**Problem description:**
Among the entries below, only the lines starting at the one with "- Eager to learn and ask questions" and ending at the one with "## 📚 What I'm Working On", both included, are to be printed exactly.

[Stored dataset items]

◇ ◇ ◇ ◇

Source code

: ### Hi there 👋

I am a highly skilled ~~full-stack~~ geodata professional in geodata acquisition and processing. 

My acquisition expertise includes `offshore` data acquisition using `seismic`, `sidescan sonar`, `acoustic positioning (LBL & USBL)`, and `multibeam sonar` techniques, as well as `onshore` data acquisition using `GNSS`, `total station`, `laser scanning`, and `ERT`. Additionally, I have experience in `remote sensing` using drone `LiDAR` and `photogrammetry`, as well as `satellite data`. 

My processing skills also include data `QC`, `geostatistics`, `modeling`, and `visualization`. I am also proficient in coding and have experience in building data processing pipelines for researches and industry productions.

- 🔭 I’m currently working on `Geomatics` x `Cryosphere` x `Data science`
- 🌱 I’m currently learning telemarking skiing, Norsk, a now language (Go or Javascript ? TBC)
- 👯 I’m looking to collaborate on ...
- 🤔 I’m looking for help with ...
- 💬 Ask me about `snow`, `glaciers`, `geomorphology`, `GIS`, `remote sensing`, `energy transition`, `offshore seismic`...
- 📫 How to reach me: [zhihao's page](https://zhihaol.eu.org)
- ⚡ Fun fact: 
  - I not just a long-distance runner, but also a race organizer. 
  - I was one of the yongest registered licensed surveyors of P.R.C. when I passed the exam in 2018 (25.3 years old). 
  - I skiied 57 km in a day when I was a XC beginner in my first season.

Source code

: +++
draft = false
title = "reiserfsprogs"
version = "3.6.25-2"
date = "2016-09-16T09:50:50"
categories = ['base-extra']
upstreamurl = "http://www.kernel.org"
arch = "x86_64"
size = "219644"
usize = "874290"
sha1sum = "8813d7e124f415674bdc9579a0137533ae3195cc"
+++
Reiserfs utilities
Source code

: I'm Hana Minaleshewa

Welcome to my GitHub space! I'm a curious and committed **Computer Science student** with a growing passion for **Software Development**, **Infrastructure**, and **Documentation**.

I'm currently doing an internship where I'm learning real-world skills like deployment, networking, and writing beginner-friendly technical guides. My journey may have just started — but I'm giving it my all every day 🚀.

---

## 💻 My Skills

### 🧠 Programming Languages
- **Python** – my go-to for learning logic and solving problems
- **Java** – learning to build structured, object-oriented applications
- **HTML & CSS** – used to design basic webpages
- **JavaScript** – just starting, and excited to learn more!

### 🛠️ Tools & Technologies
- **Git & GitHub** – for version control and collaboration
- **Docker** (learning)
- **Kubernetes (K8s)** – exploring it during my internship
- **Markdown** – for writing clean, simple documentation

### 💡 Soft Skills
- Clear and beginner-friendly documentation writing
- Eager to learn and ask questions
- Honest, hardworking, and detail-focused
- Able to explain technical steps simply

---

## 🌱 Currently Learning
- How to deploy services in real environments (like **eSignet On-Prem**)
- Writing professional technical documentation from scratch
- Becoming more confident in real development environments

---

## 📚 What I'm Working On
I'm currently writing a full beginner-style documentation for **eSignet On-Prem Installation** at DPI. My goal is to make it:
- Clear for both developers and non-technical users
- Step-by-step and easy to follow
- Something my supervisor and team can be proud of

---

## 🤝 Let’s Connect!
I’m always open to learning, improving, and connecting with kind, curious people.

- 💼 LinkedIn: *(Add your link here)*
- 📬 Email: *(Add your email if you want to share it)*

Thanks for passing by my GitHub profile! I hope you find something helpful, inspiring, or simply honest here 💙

◇ ◇ ◇ ◇

**Output:**
- Eager to learn and ask questions
- Honest, hardworking, and detail-focused
- Able to explain technical steps simply

---

## 🌱 Currently Learning
- How to deploy services in real environments (like **eSignet On-Prem**)
- Writing professional technical documentation from scratch
- Becoming more confident in real development environments

---

## 📚 What I'm Working On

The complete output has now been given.